» INSTRUCTIONS FOR THE TASK
Pull every line containing "that" from the entries.

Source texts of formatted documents
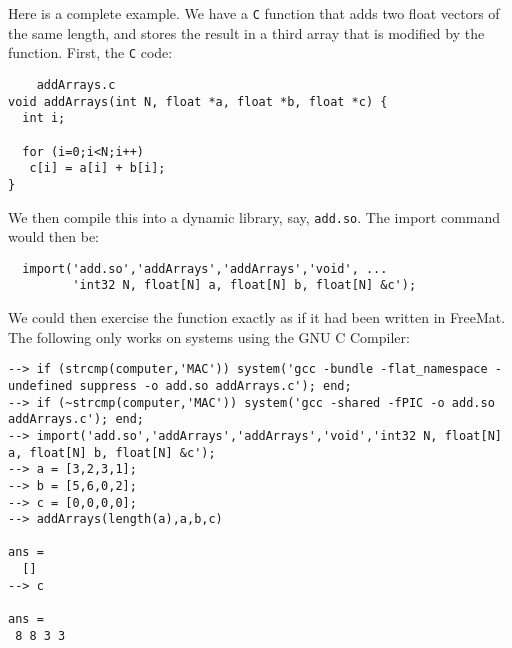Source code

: Here is a complete example.  We have a \verb|C| function that adds
two float vectors of the same length, and stores the result in a third array 
that is modified by the function.  First, the \verb|C| code:
\begin{verbatim}
    addArrays.c
void addArrays(int N, float *a, float *b, float *c) {
  int i;
 
  for (i=0;i<N;i++)
   c[i] = a[i] + b[i];
}
\end{verbatim}
We then compile this into a dynamic library, say, \verb|add.so|.  The import 
command would then be:
\begin{verbatim}
  import('add.so','addArrays','addArrays','void', ...
         'int32 N, float[N] a, float[N] b, float[N] &c');
\end{verbatim}
We could then exercise the function exactly as if it had been written
in FreeMat.  The following only works on systems using the GNU
C Compiler:
\begin{verbatim}
--> if (strcmp(computer,'MAC')) system('gcc -bundle -flat_namespace -undefined suppress -o add.so addArrays.c'); end;
--> if (~strcmp(computer,'MAC')) system('gcc -shared -fPIC -o add.so addArrays.c'); end;
--> import('add.so','addArrays','addArrays','void','int32 N, float[N] a, float[N] b, float[N] &c');
--> a = [3,2,3,1];
--> b = [5,6,0,2]; 
--> c = [0,0,0,0];
--> addArrays(length(a),a,b,c)

ans = 
  []
--> c

ans = 
 8 8 3 3 
\end{verbatim}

» WRITTEN RESPONSE
: Here is a complete example.  We have a \verb|C| function that adds
that is modified by the function.  First, the \verb|C| code:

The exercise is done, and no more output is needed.